2. The learned counsel for the appellant raised before me the following two points : (1) The lower Court erred in applying the provisions of the Usurious Loans Act in an application filed under Section 19-A of the Madras Agriculturists Relief Act and (2) the learned District Judge should have credited the amounts paid towards the earlier promissory notes towards the principal amounts under the respective promissory notes. Section 19-A of the Madras. Agriculturists Relief Act reads : 'Where any debt incurred before 22nd March 1938, other than a decree debt, is due by any person who claims that he was an agriculturist both on that date and on the 1st October 1937, the debtor or the creditor may apply to the Court, , having jurisdiction for a declaration of the amount due by the debtor on the date of the application;
Provided that no such application shall be presented or be maintainable if a suit for the recovery of the debt is pending.'
It is clear from the provisions of this section that the relief to a creditor or a debtor as the case may be is confined only to the provisions of the Madras Agriculturists Relief Act, for the basis of that application is that the debtor should be an agriculturists on the crucial dates mentioned therein. If a relief is claimed under that section, it appears to me, that the applicant cannot club either the reliefs he may otherwise be entitled to under the General law or under the provisions of any other Act. I, therefore, hold that the lower appellate Court was wrong in invoking its powers under the Usurious Loans Act to give relief to the respondents under the Madras Agriculturists Relief Act. I also agree with the learned counsel in regard to his contention on the second point.
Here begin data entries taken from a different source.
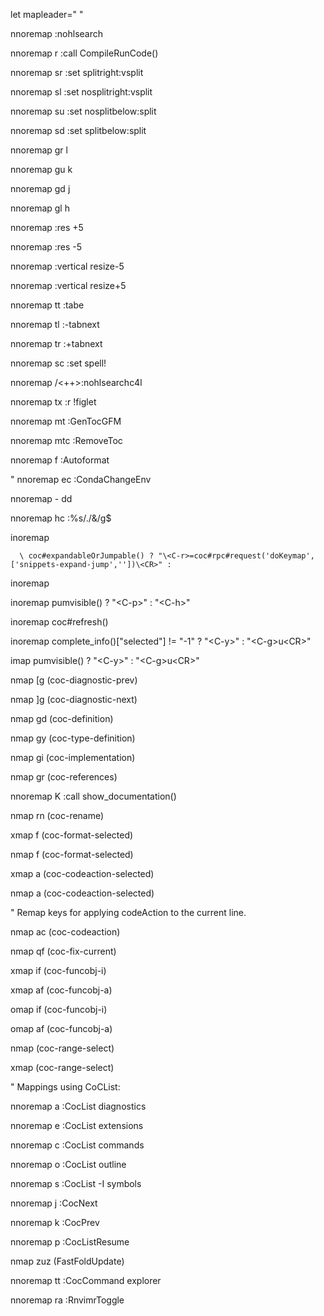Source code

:let mapleader=" "

nnoremap <LEADER><CR> :nohlsearch<CR>

nnoremap <LEADER>r :call CompileRunCode()<CR>

nnoremap <LEADER>sr :set splitright<CR>:vsplit<CR>

nnoremap <LEADER>sl :set nosplitright<CR>:vsplit<CR>

nnoremap <LEADER>su :set nosplitbelow<CR>:split<CR>

nnoremap <LEADER>sd :set splitbelow<CR>:split<CR>

nnoremap <LEADER>gr <C-w>l

nnoremap <LEADER>gu <C-w>k

nnoremap <LEADER>gd <C-w>j

nnoremap <LEADER>gl <C-w>h

nnoremap <LEADER><up> :res +5<CR>

nnoremap <LEADER><down> :res -5<CR>

nnoremap <LEADER><left> :vertical resize-5<CR>

nnoremap <LEADER><right> :vertical resize+5<CR>

nnoremap <LEADER>tt :tabe<CR>

nnoremap <LEADER>tl :-tabnext<CR>

nnoremap <LEADER>tr :+tabnext<CR>

nnoremap <LEADER>sc :set spell!<CR>

nnoremap <LEADER><LEADER> <Esc>/<++><CR>:nohlsearch<CR>c4l

nnoremap tx :r !figlet

nnoremap <LEADER>mt :GenTocGFM<CR>

nnoremap <LEADER>mtc :RemoveToc<CR>

nnoremap <LEADER>f  :Autoformat<CR>

" nnoremap <LEADER>ec :CondaChangeEnv<CR>

nnoremap - dd

nnoremap <LEADER>hc :%s/./&/g<CR>$

inoremap <silent><expr> <TAB>

      \ coc#expandableOrJumpable() ? "\<C-r>=coc#rpc#request('doKeymap', ['snippets-expand-jump',''])\<CR>" :

inoremap <silent><expr> <TAB>

inoremap <expr><S-TAB> pumvisible() ? "\<C-p>" : "\<C-h>"

inoremap <silent><expr> <c-space> coc#refresh()

  inoremap <expr> <cr> complete_info()["selected"] != "-1" ? "\<C-y>" : "\<C-g>u\<CR>"

  imap <expr> <cr> pumvisible() ? "\<C-y>" : "\<C-g>u\<CR>"

nmap <silent> [g <Plug>(coc-diagnostic-prev)

nmap <silent> ]g <Plug>(coc-diagnostic-next)

nmap <silent> gd <Plug>(coc-definition)

nmap <silent> gy <Plug>(coc-type-definition)

nmap <silent> gi <Plug>(coc-implementation)

nmap <silent> gr <Plug>(coc-references)

nnoremap <silent> K :call <SID>show_documentation()<CR>

nmap <leader>rn <Plug>(coc-rename)

xmap <leader>f  <Plug>(coc-format-selected)

nmap <leader>f  <Plug>(coc-format-selected)

xmap <leader>a  <Plug>(coc-codeaction-selected)

nmap <leader>a  <Plug>(coc-codeaction-selected)

" Remap keys for applying codeAction to the current line.

nmap <leader>ac  <Plug>(coc-codeaction)

nmap <leader>qf  <Plug>(coc-fix-current)

xmap if <Plug>(coc-funcobj-i)

xmap af <Plug>(coc-funcobj-a)

omap if <Plug>(coc-funcobj-i)

omap af <Plug>(coc-funcobj-a)

nmap <silent> <TAB> <Plug>(coc-range-select)

xmap <silent> <TAB> <Plug>(coc-range-select)

" Mappings using CoCList:

nnoremap <silent> <space>a  :<C-u>CocList diagnostics<cr>

nnoremap <silent> <space>e  :<C-u>CocList extensions<cr>

nnoremap <silent> <space>c  :<C-u>CocList commands<cr>

nnoremap <silent> <space>o  :<C-u>CocList outline<cr>

nnoremap <silent> <space>s  :<C-u>CocList -I symbols<cr>

nnoremap <silent> <space>j  :<C-u>CocNext<CR>

nnoremap <silent> <space>k  :<C-u>CocPrev<CR>

nnoremap <silent> <space>p  :<C-u>CocListResume<CR>

nmap zuz <Plug>(FastFoldUpdate)

nnoremap tt :CocCommand explorer<CR>

nnoremap ra :RnvimrToggle<CR>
Indeed the self-same question was raised before Horwill and Raghava Rao, JJ., in O. S. A. No. 17 of 1948. It was argued before the learned Judges that by reason of explanation 1 added to Section 8 of the Madras Agriculturists' Relief Act amounts paid by a debtor towards principal should be credited towards the sums originally advanced by the creditor. The learned Judges say :
'Unappropriated payments have clearly to be set off against the original principal and the advances made from time to time; but when a party makes a payment towards principal and the payment is endorsed on a promissory note, it is clear that the parties intended the payment to be towards the principal of the promissory note and not towards the hypothetical principal calculated as above. We are not satisfied that the Act required us to disregard the express intention of the parties.'
When it was argued that the aforesaid explanation had the effect of overruling settlements between the parties and compelling the Court to set aside any appropriations that might have been made even with the consent of the debtor and to set them off against the original sums advanced, the learned Judges pointed out,
'All that this explanation would seem to do is to re-enunciate what was laid down in all the earlier cases under the Act that open payments not expressed as being in discharge of principal or interest should be credited against the sums originally advanced.'
That decision directly applies to the facts of the case. The learned Counsel for the respondents made an attempt to persuade me to differ from or at any rate refer the case to another Bench. But sitting alone I am wound by that judgment.
3. In the result, the judgment of the lower appellate Court is set aside, and that of the District Munsiff is restored. The appellant will have his costs here and the Courts below. Leave refused.